I guess I was thinking that somehow I might be talented enough to get the underside hung up on a rock or something in the desert and rip out not only the covering but a bunch of other stuff. I'd most likely rip out the axle first though.

I'll probably just close it up and be done with it.


----------



## BlueWedge (Sep 11, 2005)

I found it easier to just ignore the temptation to clean it up by telling myself I would never be able to seal the edges as well as they did at the factory.


----------



## HootBob (Apr 26, 2004)

Insomniak said:


> I also have taken notice to some of the mess under the underbelly
> I quess if you can't see it, It doesn't matter
> 
> 
> ...


The dealer's reply was this: "maybe you're just looking too closely....nah, just kidding. Bring it in and we'll take a look at it".

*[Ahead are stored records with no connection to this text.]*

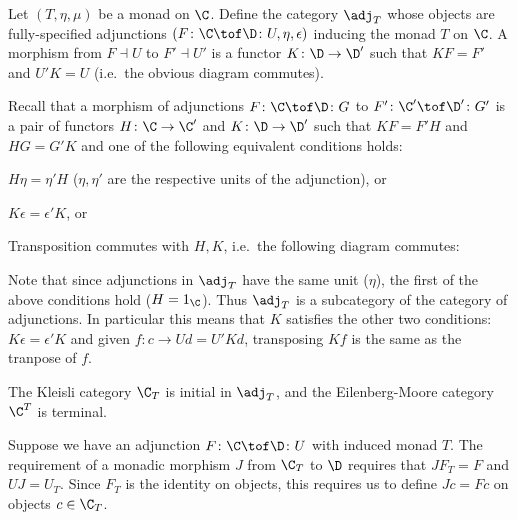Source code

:\eproof

\bdefn

    Let $(T,\eta,\mu)$ be a monad on $\C$.
    Define the category $\adj_T$ whose objects are fully-specified adjunctions $(F\colon\C\tof\D\colon U,\eta,\epsilon)$ inducing the monad $T$ on $\C$.
    A morphism from $F\dashv U$ to $F'\dashv U'$ is a functor $K\colon\D\to\D'$ such that $KF=F'$ and $U'K=U$ (i.e.\ the obvious diagram commutes).

\edefn

Recall that a morphism of adjunctions $F\colon\C\tof\D\colon G$ to $F'\colon\C'\tof\D'\colon G'$ is a pair of functors $H\colon\C\to\C'$ and $K\colon\D\to\D'$ such that $KF=F'H$ and $HG=G'K$ and
one of the following equivalent conditions holds:
\benum
    \item $H\eta=\eta' H$ ($\eta,\eta'$ are the respective units of the adjunction), or
    \item $K\epsilon=\epsilon' K$, or
    \item Transposition commutes with $H,K$, i.e.\ the following diagram commutes:

    \centerline{}
\eenum

Note that since adjunctions in $\adj_T$ have the same unit ($\eta$), the first of the above conditions hold ($H=1_\C$).
Thus $\adj_T$ is a subcategory of the category of adjunctions.
In particular this means that $K$ satisfies the other two conditions: $K\epsilon=\epsilon'K$ and given $f\colon c\to Ud=U'Kd$, transposing $Kf$ is the same as the tranpose of $f$.

\bprop

    The Kleisli category $\C_T$ is initial in $\adj_T$, and the Eilenberg-Moore category $\C^T$ is terminal.

\eprop

\bproof

    Suppose we have an adjunction $F\colon\C\tof\D\colon U$ with induced monad $T$.
    The requirement of a monadic morphism $J$ from $\C_T$ to $\D$ requires that $JF_T=F$ and $UJ=U_T$.
    Since $F_T$ is the identity on objects, this requires us to define $Jc=Fc$ on objects $c\in\C_T$.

I guess I was thinking that somehow I might be talented enough to get the underside hung up on a rock or something in the desert and rip out not only the covering but a bunch of other stuff. I'd most likely rip out the axle first though.

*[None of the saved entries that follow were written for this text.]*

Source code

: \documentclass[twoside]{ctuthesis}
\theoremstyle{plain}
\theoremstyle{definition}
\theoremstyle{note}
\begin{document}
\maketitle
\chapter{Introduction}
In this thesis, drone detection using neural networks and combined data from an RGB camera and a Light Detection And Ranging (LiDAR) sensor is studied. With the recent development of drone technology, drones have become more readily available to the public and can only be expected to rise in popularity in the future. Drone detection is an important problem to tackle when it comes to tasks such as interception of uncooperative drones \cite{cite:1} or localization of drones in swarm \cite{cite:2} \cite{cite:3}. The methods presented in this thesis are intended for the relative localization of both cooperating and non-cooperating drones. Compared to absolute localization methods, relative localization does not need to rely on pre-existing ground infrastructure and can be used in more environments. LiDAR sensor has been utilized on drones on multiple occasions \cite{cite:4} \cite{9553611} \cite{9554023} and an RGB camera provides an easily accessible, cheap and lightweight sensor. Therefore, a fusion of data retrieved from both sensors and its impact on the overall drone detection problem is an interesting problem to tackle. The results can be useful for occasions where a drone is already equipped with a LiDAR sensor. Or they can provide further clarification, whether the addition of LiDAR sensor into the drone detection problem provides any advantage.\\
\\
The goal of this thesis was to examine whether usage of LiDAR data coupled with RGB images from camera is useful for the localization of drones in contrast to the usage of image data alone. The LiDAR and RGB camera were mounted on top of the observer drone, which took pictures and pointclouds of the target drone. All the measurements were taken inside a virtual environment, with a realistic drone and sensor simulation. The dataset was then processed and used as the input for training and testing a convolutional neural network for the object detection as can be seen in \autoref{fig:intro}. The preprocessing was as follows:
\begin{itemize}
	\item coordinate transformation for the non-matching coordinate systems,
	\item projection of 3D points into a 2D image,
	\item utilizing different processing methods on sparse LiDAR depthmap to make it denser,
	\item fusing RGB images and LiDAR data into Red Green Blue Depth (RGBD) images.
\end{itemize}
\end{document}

I'll probably just close it up and be done with it.
[/quote]

Glad to hear the dealer will take care of it for you

Don


----------



## Txcamper (Apr 3, 2006)

Loose wires hidding inside the belly cover were seen when I pulled mine down. I would not say they are normal, just Keystone being cheap and not securing them.


----------



## mbakers (Apr 1, 2006)

Saw the same thing when I was installing the Quickie Flush. Yikes! I checked to make sure there weren't sharp edges rubbing on the wires and reinstalled the bottom cover. Figured it would take more miles for the wires to wear through and cause problems.... In the meantime, I'm going camping.


----------



## Reverie (Aug 9, 2004)

This came up about a year ago when someone else noticed the wires hanging down. I don't remember who pointed this out but I thought it made good sense. Yes, the wires do run here, there and everywhere. They certainly would look nicer if they were neatly bundled and tied back. There is no compelling engineering or sales reason for Keystone to do this since the wires are isolated from wear and tear, they are kept well away from spinning objects, they are not exposed unless you remove the belly and it would cost more money and involve more labor to tie them all back.

Now, this being said, when I dropped my pan earlier this year I did take the opportunity to make everything I could reach nice and tidy. It offends my avionics technician sensibilities to see things all messy. In the end I have to admit it only makes me feel better.

Reverie


----------



## hurricaneplumber (Apr 12, 2004)

You mean you don't like they way that this looks???


----------



## nascarcamper (Jan 27, 2005)

The underbelly is there to hide the fact they saved time and money by running the wires and water lines carelessly and they can also use it as a marketing tool. Win for them lose for you.


----------



## GoVols (Oct 7, 2005)

When I peeked in while installing my Tornado Flush, it dawned on me that their assembly process was to: 1) attach the belly pan to the frame, 2) seal the edges with the black foam, then 3) start running wires and plumbing, 4) lay the decking in place with pass-thru holes for wiring/plumbing. The attached belly pan allowed them to just "drop" the wiring down and not have to spend time/money securing it in place.


----------



## 7heaven (Jun 4, 2005)

GoVols said:


> When I peeked in while installing my Tornado Flush, it dawned on me that their assembly process was to: 1) attach the belly pan to the frame, 2) seal the edges with the black foam, then 3) start running wires and plumbing, 4) lay the decking in place with pass-thru holes for wiring/plumbing. The attached belly pan allowed them to just "drop" the wiring down and not have to spend time/money securing it in place.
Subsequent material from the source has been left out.